Memory Subsystem & Latency

Usually, the first concern of a SoC design, is that it requires that it performs well in terms of its data fabric and properly giving its IP blocks access to the caches and DRAM of the system within good latency metrics, as latency, especially on the CPU side, is directly proportional to the end-result performance under many workloads.

The Google Tensor, is both similar, but different to the Exynos chips in this regard. Google does however fundamentally change how the internal fabric of the chip is set up in terms of various buses and interconnects, so we do expect some differences.


First off, we have to mention that many of the latency patterns here are still quite a broken due to the new Arm temporal prefetchers that were introduced with the Cortex-X1 and A78 series CPUs – please just pay attention to the orange “Full Random RT” curve which bypasses these.

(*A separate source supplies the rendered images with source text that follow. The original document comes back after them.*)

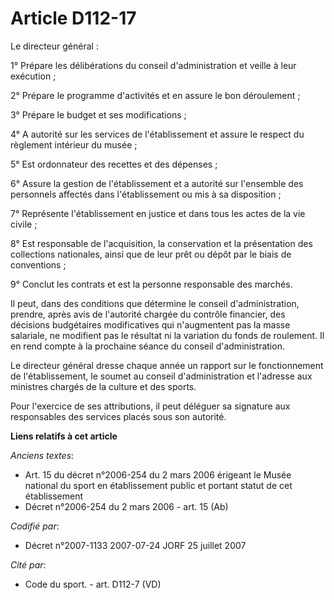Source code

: # Article D112-17

Le directeur général :

1° Prépare les délibérations du conseil d'administration et veille à leur exécution ;

2° Prépare le programme d'activités et en assure le bon déroulement ;

3° Prépare le budget et ses modifications ;

4° A autorité sur les services de l'établissement et assure le respect du règlement intérieur du musée ;

5° Est ordonnateur des recettes et des dépenses ;

6° Assure la gestion de l'établissement et a autorité sur l'ensemble des personnels affectés dans l'établissement ou mis à sa
disposition ;

7° Représente l'établissement en justice et dans tous les actes de la vie civile ;

8° Est responsable de l'acquisition, la conservation et la présentation des collections nationales, ainsi que de leur prêt ou
dépôt par le biais de conventions ;

9° Conclut les contrats et est la personne responsable des marchés.

Il peut, dans des conditions que détermine le conseil d'administration, prendre, après avis de l'autorité chargée du contrôle
financier, des décisions budgétaires modificatives qui n'augmentent pas la masse salariale, ne modifient pas le résultat ni
la variation du fonds de roulement. Il en rend compte à la prochaine séance du conseil d'administration.

Le directeur général dresse chaque année un rapport sur le fonctionnement de l'établissement, le soumet au conseil
d'administration et l'adresse aux ministres chargés de la culture et des sports.

Pour l'exercice de ses attributions, il peut déléguer sa signature aux responsables des services placés sous son autorité.

**Liens relatifs à cet article**

_Anciens textes_:

  - Art. 15 du décret n°2006-254 du 2 mars 2006 érigeant le Musée national du sport en établissement public et portant statut de cet établissement
  - Décret n°2006-254 du 2 mars 2006 - art. 15 (Ab)

_Codifié par_:

  - Décret n°2007-1133 2007-07-24 JORF 25 juillet 2007

_Cité par_:

  - Code du sport. - art. D112-7 (VD)
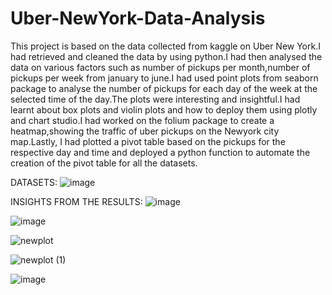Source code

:# Uber-NewYork-Data-Analysis

This project is based on the data collected from kaggle on Uber New York.I had retrieved and cleaned the data by using python.I had then analysed the data on various factors such as number of pickups per month,number of pickups per week from january to june.I had used point plots from seaborn package to analyse the number of pickups for each day of the week at the selected time of the day.The plots were interesting and insightful.I had learnt about box plots and violin plots and how to deploy them using plotly and chart studio.I had worked on the folium package to create a heatmap,showing the traffic of uber pickups on the Newyork city map.Lastly, I had plotted a pivot table based on the pickups for the respective day and time and deployed a python function to automate the creation of the pivot table for all the datasets.

DATASETS:
![image](https://github.com/Srivatsan8055/Uber-NewYork-Data-Analysis/assets/114812178/3c31bb19-2481-4a9e-9f15-f24b3e4b7675)

INSIGHTS FROM THE RESULTS:
![image](https://github.com/Srivatsan8055/Uber-NewYork-Data-Analysis/assets/114812178/55e1819a-607d-4449-ab13-742bc0d9f088)

![image](https://github.com/Srivatsan8055/Uber-NewYork-Data-Analysis/assets/114812178/82c1ea92-f2e5-4a71-8e92-118380b15d5d)

![newplot](https://github.com/Srivatsan8055/Uber-NewYork-Data-Analysis/assets/114812178/ac8fff14-df55-4729-9399-3629298e7e8f)

![newplot (1)](https://github.com/Srivatsan8055/Uber-NewYork-Data-Analysis/assets/114812178/3d9300ab-16b0-4c3c-804f-c7ac16c0aa08)

![image](https://github.com/Srivatsan8055/Uber-NewYork-Data-Analysis/assets/114812178/7ad75100-535b-458d-85fd-7a00df5fcf46)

There’s a couple of things to see here, let’s start at the CPU side, where we see the X1 cores of the Tensor chip being configured with 1MB of L2, which comes in contrast with the smaller 512KB of the Exynos 2100, but in line with what we see on the Snapdragon 888.

The second thing to note, is that it looks like the Tensor’s DRAM latency isn’t good, and showcases a considerable regression compared to the Exynos 2100, which in turn was quite worse off than the Snapdragon 888. While the measurements are correct in what they’re measuring, the problem is a bit more complex in the way that Google is operating the memory controllers on the Google Tensor. For the CPUs, Google is tying the MCs and DRAM speed based on performance counters of the CPUs and the actual workload IPC as well as memory stall % of the cores, which is different to the way Samsung runs things which are more transactional utilisation rate of the memory controllers. I’m not sure of the high memory latency figures of the CPUs are caused by this, or rather by simply having a higher latency fabric within the SoC as I wasn’t able to confirm the runtime operational frequencies of the memory during the tests on this unrooted device. However, it’s a topic which we’ll see brought up a few more times in the next few pages, especially on the CPU performance evaluation of things.

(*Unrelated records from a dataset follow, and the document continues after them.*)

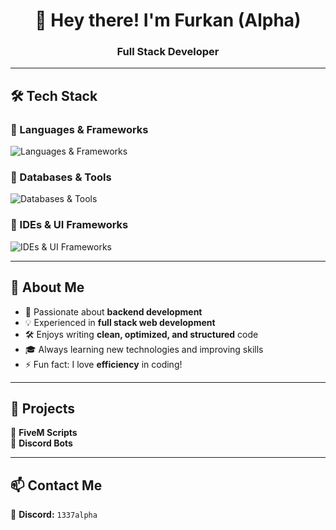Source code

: <h1 align="center">👋 Hey there! I'm Furkan (Alpha) </h1>
<h3 align="center">Full Stack Developer </h3>

---

## 🛠 Tech Stack

### 🔹 Languages & Frameworks  
<p align="left">
  <img src="https://skillicons.dev/icons?i=javascript,typescript,html,css,nodejs,react,php,java,cpp,cs,lua" alt="Languages & Frameworks" />
</p>

### 🔹 Databases & Tools  
<p align="left">
  <img src="https://skillicons.dev/icons?i=mongodb,mysql,sqlite,git" alt="Databases & Tools" />
</p>

### 🔹 IDEs & UI Frameworks  
<p align="left">
  <img src="https://skillicons.dev/icons?i=vscode,visualstudio,idea,bootstrap,tailwind,jquery" alt="IDEs & UI Frameworks" />
</p>

---

## 🌟 About Me  

- 🎯 Passionate about **backend development**  
- 💡 Experienced in **full stack web development**  
- 🛠 Enjoys writing **clean, optimized, and structured** code  
- 🎓 Always learning new technologies and improving skills  
- ⚡ Fun fact: I love **efficiency** in coding!  

---

## 🚀 Projects  
🔹 **FiveM Scripts**  
🔹 **Discord Bots**  

---

## 📫 Contact Me  
💬 **Discord:** `1337alpha`  
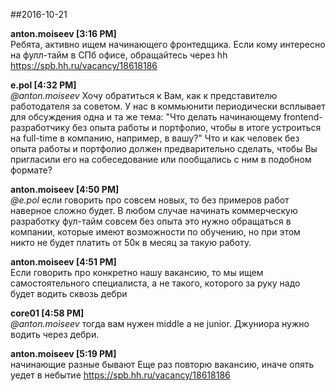 ##2016-10-21

__anton.moiseev [3:16 PM]__<br />
Ребята, активно ищем начинающего фронтедщика. Если кому интересно на фулл-тайм в СПб офисе, обращайтесь через hh
https://spb.hh.ru/vacancy/18618186


__e.pol [4:32 PM]__<br />
_@anton.moiseev_ Хочу обратиться к Вам, как к представителю работодателя за советом.
У нас в коммьюнити периодически всплывает для обсуждения одна и та же тема:
"Что делать начинающему frontend-разработчику без опыта работы и портфолио,
чтобы в итоге устроиться на full-time в компанию, например, в вашу?"
Что и как человек без опыта работы и портфолио должен предварительно сделать,
чтобы Вы пригласили его на собеседование или пообщались с ним в подобном формате?


__anton.moiseev [4:50 PM]__<br />
_@e.pol_ если говорить про совсем новых, то без примеров работ наверное сложно будет.
В любом случае начинать коммерческую разработку фул-тайм совсем без опыта
это нужно обращаться в компании, которые имеют возможности по обучению,
но при этом никто не будет платить от 50к в месяц за такую работу.


__anton.moiseev [4:51 PM]__<br />
Если говорить про конкретно нашу вакансию, то мы ищем самостоятельного специалиста,
а не такого, которого за руку надо будет водить сквозь дебри


__core01 [4:58 PM]__<br />
_@anton.moiseev_ тогда вам нужен middle а не junior. Джуниора нужно водить через дебри.


__anton.moiseev [5:19 PM]__<br />
начинающие разные бывают
Еще раз повторю вакансию, иначе опять уедет в небытие
https://spb.hh.ru/vacancy/18618186
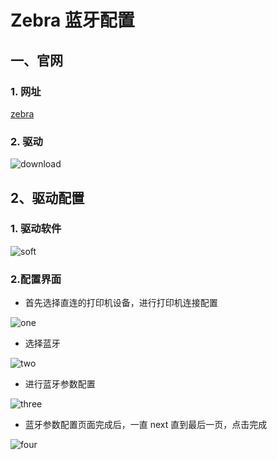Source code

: # Zebra 蓝牙配置

## 一、官网

### 1. 网址  

[zebra](https://www.zebra.cn/cn/zh/support-downloads/printer-software/printer-setup-utilities.html)

### 2. 驱动

![download](/public/img/Zebra.assets/download.png)

## 2、驱动配置

### 1. 驱动软件

![soft](/public/img/Zebra.assets/soft.png)

### 2.配置界面

- 首先选择直连的打印机设备，进行打印机连接配置

![one](/public/img/Zebra.assets/one.png)

- 选择蓝牙

![two](/public/img/Zebra.assets/two.png)

- 进行蓝牙参数配置

![three](/public/img/Zebra.assets/three.png)

- 蓝牙参数配置页面完成后，一直 next 直到最后一页，点击完成

![four](/public/img/Zebra.assets/four.png)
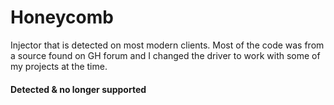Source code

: # Honeycomb

Injector that is detected on most modern clients. Most of the code was from a source found on GH forum and I changed the driver to work with some of my projects at the time.

#### Detected & no longer supported
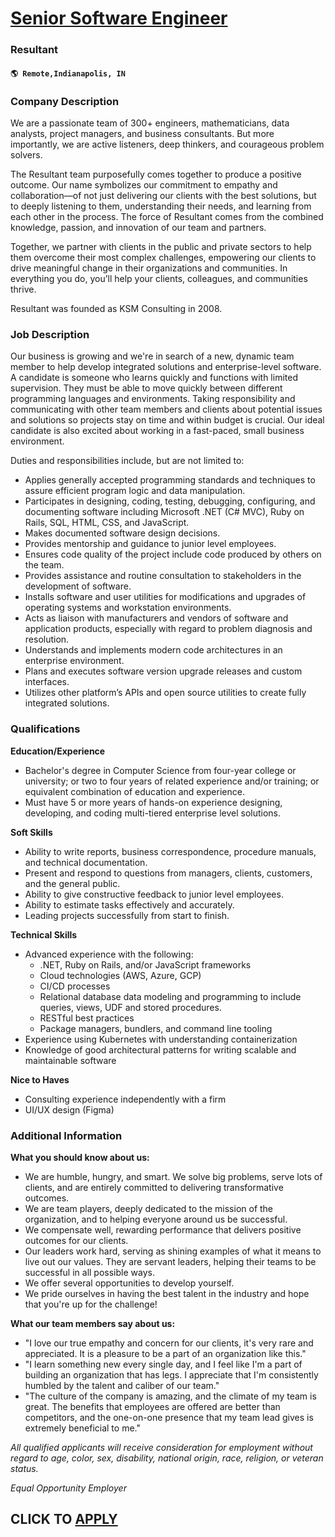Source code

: # [Senior Software Engineer](https://www.remotewlb.com/apply/senior-software-engineer-106558)  
### Resultant  
#### `🌎 Remote,Indianapolis, IN`  

### **Company Description**

We are a passionate team of 300+ engineers, mathematicians, data analysts, project managers, and business consultants. But more importantly, we are active listeners, deep thinkers, and courageous problem solvers.

The Resultant team purposefully comes together to produce a positive outcome. Our name symbolizes our commitment to empathy and collaboration—of not just delivering our clients with the best solutions, but to deeply listening to them, understanding their needs, and learning from each other in the process. The force of Resultant comes from the combined knowledge, passion, and innovation of our team and partners.

Together, we partner with clients in the public and private sectors to help them overcome their most complex challenges, empowering our clients to drive meaningful change in their organizations and communities. In everything you do, you’ll help your clients, colleagues, and communities thrive.

Resultant was founded as KSM Consulting in 2008.

### **Job Description**

Our business is growing and we're in search of a new, dynamic team member to help develop integrated solutions and enterprise-level software. A candidate is someone who learns quickly and functions with limited supervision. They must be able to move quickly between different programming languages and environments. Taking responsibility and communicating with other team members and clients about potential issues and solutions so projects stay on time and within budget is crucial. Our ideal candidate is also excited about working in a fast-paced, small business environment.

Duties and responsibilities include, but are not limited to:

  * Applies generally accepted programming standards and techniques to assure efficient program logic and data manipulation.
  * Participates in designing, coding, testing, debugging, configuring, and documenting software including Microsoft .NET (C# MVC), Ruby on Rails, SQL, HTML, CSS, and JavaScript.
  * Makes documented software design decisions.
  * Provides mentorship and guidance to junior level employees.
  * Ensures code quality of the project include code produced by others on the team.
  * Provides assistance and routine consultation to stakeholders in the development of software.
  * Installs software and user utilities for modifications and upgrades of operating systems and workstation environments.
  * Acts as liaison with manufacturers and vendors of software and application products, especially with regard to problem diagnosis and resolution.
  * Understands and implements modern code architectures in an enterprise environment.
  * Plans and executes software version upgrade releases and custom interfaces.
  * Utilizes other platform’s APIs and open source utilities to create fully integrated solutions.

###  **Qualifications**

 **Education/Experience**

  * Bachelor's degree in Computer Science from four-year college or university; or two to four years of related experience and/or training; or equivalent combination of education and experience.
  * Must have 5 or more years of hands-on experience designing, developing, and coding multi-tiered enterprise level solutions.

**Soft Skills**

  * Ability to write reports, business correspondence, procedure manuals, and technical documentation.
  * Present and respond to questions from managers, clients, customers, and the general public.
  * Ability to give constructive feedback to junior level employees.
  * Ability to estimate tasks effectively and accurately.
  * Leading projects successfully from start to finish.

**Technical Skills**

  * Advanced experience with the following:
    * .NET, Ruby on Rails, and/or JavaScript frameworks
    * Cloud technologies (AWS, Azure, GCP)
    * CI/CD processes
    * Relational database data modeling and programming to include queries, views, UDF and stored procedures.
    * RESTful best practices
    * Package managers, bundlers, and command line tooling
  * Experience using Kubernetes with understanding containerization
  * Knowledge of good architectural patterns for writing scalable and maintainable software

**Nice to Haves**

  * Consulting experience independently with a firm
  * UI/UX design (Figma)

### **Additional Information**

 **What you should know about us:**

  * We are humble, hungry, and smart. We solve big problems, serve lots of clients, and are entirely committed to delivering transformative outcomes.
  * We are team players, deeply dedicated to the mission of the organization, and to helping everyone around us be successful.
  * We compensate well, rewarding performance that delivers positive outcomes for our clients.
  * Our leaders work hard, serving as shining examples of what it means to live out our values. They are servant leaders, helping their teams to be successful in all possible ways.
  * We offer several opportunities to develop yourself.
  * We pride ourselves in having the best talent in the industry and hope that you're up for the challenge!

 **What our team members say about us:**

  * "I love our true empathy and concern for our clients, it's very rare and appreciated. It is a pleasure to be a part of an organization like this."
  * "I learn something new every single day, and I feel like I'm a part of building an organization that has legs. I appreciate that I'm consistently humbled by the talent and caliber of our team."
  * "The culture of the company is amazing, and the climate of my team is great. The benefits that employees are offered are better than competitors, and the one-on-one presence that my team lead gives is extremely beneficial to me."

 _All qualified applicants will receive consideration for employment without regard to age, color, sex, disability, national origin, race, religion, or veteran status._

 _Equal Opportunity Employer_

  
## CLICK TO [APPLY](https://www.remotewlb.com/apply/senior-software-engineer-106558)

The Cortex-A76 view of things looks more normal in terms of latencies as things don’t get impacted by the temporal prefetchers, still, the latencies here are significantly higher than on competitor SoCs, on all patterns.

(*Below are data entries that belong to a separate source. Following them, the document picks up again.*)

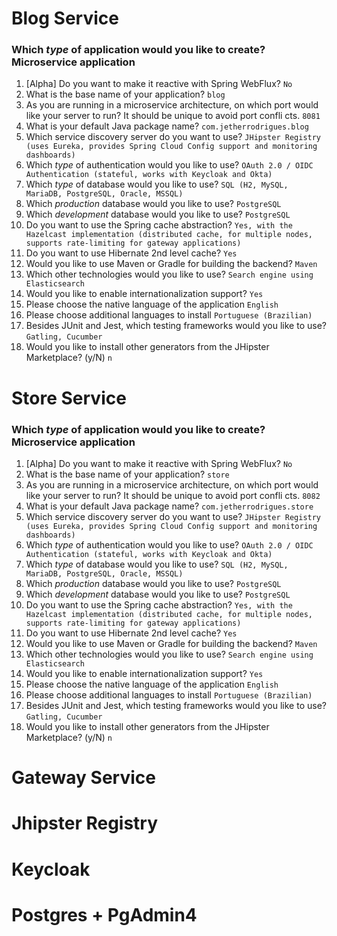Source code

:# Blog Service

### Which *type* of application would you like to create? Microservice application

1. [Alpha] Do you want to make it reactive with Spring WebFlux? `No`
2. What is the base name of your application? `blog`
3. As you are running in a microservice architecture, on which port would like your server to run? It should be unique to avoid port confli
cts. `8081`
4. What is your default Java package name? `com.jetherrodrigues.blog`
5. Which service discovery server do you want to use? `JHipster Registry (uses Eureka, provides Spring Cloud Config support and monitoring dashboards)`
6. Which *type* of authentication would you like to use? `OAuth 2.0 / OIDC Authentication (stateful, works with Keycloak and Okta)`
7. Which *type* of database would you like to use? `SQL (H2, MySQL, MariaDB, PostgreSQL, Oracle, MSSQL)`
8. Which *production* database would you like to use? `PostgreSQL`
9. Which *development* database would you like to use? `PostgreSQL`
10. Do you want to use the Spring cache abstraction? `Yes, with the Hazelcast implementation (distributed cache, for multiple nodes, supports rate-limiting for gateway applications)`
11. Do you want to use Hibernate 2nd level cache? `Yes`
12. Would you like to use Maven or Gradle for building the backend? `Maven`
13. Which other technologies would you like to use? `Search engine using Elasticsearch`
14. Would you like to enable internationalization support? `Yes`
15. Please choose the native language of the application `English`
16. Please choose additional languages to install `Portuguese (Brazilian)`
17. Besides JUnit and Jest, which testing frameworks would you like to use? `Gatling, Cucumber`
18. Would you like to install other generators from the JHipster Marketplace? (y/N) `n`

# Store Service

### Which *type* of application would you like to create? Microservice application

1. [Alpha] Do you want to make it reactive with Spring WebFlux? `No`
2. What is the base name of your application? `store`
3. As you are running in a microservice architecture, on which port would like your server to run? It should be unique to avoid port confli
cts. `8082`
4. What is your default Java package name? `com.jetherrodrigues.store`
5. Which service discovery server do you want to use? `JHipster Registry (uses Eureka, provides Spring Cloud Config support and monitoring dashboards)`
6. Which *type* of authentication would you like to use? `OAuth 2.0 / OIDC Authentication (stateful, works with Keycloak and Okta)`
7. Which *type* of database would you like to use? `SQL (H2, MySQL, MariaDB, PostgreSQL, Oracle, MSSQL)`
8. Which *production* database would you like to use? `PostgreSQL`
9. Which *development* database would you like to use? `PostgreSQL`
10. Do you want to use the Spring cache abstraction? `Yes, with the Hazelcast implementation (distributed cache, for multiple nodes, supports rate-limiting for gateway applications)`
11. Do you want to use Hibernate 2nd level cache? `Yes`
12. Would you like to use Maven or Gradle for building the backend? `Maven`
13. Which other technologies would you like to use? `Search engine using Elasticsearch`
14. Would you like to enable internationalization support? `Yes`
15. Please choose the native language of the application `English`
16. Please choose additional languages to install `Portuguese (Brazilian)`
17. Besides JUnit and Jest, which testing frameworks would you like to use? `Gatling, Cucumber`
18. Would you like to install other generators from the JHipster Marketplace? (y/N) `n`

# Gateway Service


# Jhipster Registry

# Keycloak

# Postgres + PgAdmin4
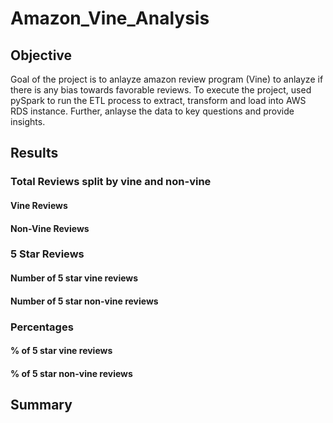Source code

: # Amazon_Vine_Analysis

## Objective

  Goal of the project is to anlayze amazon review program (Vine) to anlayze if there is any bias towards favorable reviews. 
  To execute the project, used pySpark to run the ETL process to extract, transform and load into AWS RDS instance. Further, anlayse the data to key questions and provide insights.
  
## Results

### Total Reviews split by vine and non-vine

#### Vine Reviews


#### Non-Vine Reviews

### 5 Star Reviews

#### Number of 5 star vine reviews

#### Number of 5 star non-vine reviews

### Percentages

#### % of 5 star vine reviews

#### % of 5 star non-vine reviews

## Summary
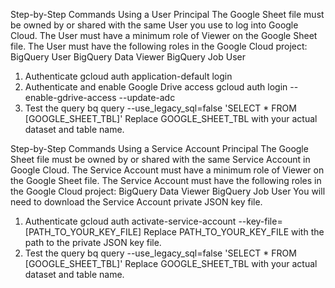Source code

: Step-by-Step Commands Using a User Principal
The Google Sheet file must be owned by or shared with the same User you use to log into Google Cloud.
The User must have a minimum role of Viewer on the Google Sheet file.
The User must have the following roles in the Google Cloud project:
BigQuery User
BigQuery Data Viewer
BigQuery Job User
1. Authenticate
   gcloud auth application-default login
2. Authenticate and enable Google Drive access
   gcloud auth login --enable-gdrive-access --update-adc
3. Test the query
   bq query --use_legacy_sql=false 'SELECT * FROM [GOOGLE_SHEET_TBL]'
   Replace GOOGLE_SHEET_TBL with your actual dataset and table name.

Step-by-Step Commands Using a Service Account Principal
The Google Sheet file must be owned by or shared with the same Service Account in Google Cloud.
The Service Account must have a minimum role of Viewer on the Google Sheet file.
The Service Account must have the following roles in the Google Cloud project:
BigQuery Data Viewer
BigQuery Job User
You will need to download the Service Account private JSON key file.
1. Authenticate
   gcloud auth activate-service-account --key-file=[PATH_TO_YOUR_KEY_FILE]
   Replace PATH_TO_YOUR_KEY_FILE with the path to the private JSON key file.
2. Test the query
   bq query --use_legacy_sql=false 'SELECT * FROM [GOOGLE_SHEET_TBL]'
   Replace GOOGLE_SHEET_TBL with your actual dataset and table name.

What I found weird, was that the L3 latencies of the Tensor SoC also look to be quite high, above that of the Exynos 2100 and Snapdragon 888 by quite a noticeable margin. I noted that one weird thing about the Tensor SoC, is that Google didn’t give the DSU and the L3 cache of the CPU cluster a dedicated clock plane, rather tying it to the frequency of the Cortex-A55 cores. The odd thing here is that, even if the X1 or A76 cores are under full load, the A55 cores as well as the L3 are still running at lower frequencies. The same scenario on the Exynos or Snapdragon chip would raise the frequency of the L3. This behaviour and aspect of the chip can be confirmed by running at dummy load on the Cortex-A55 cores in order to drive the L3 higher, which improves the figures on both the X1 and A76 cores.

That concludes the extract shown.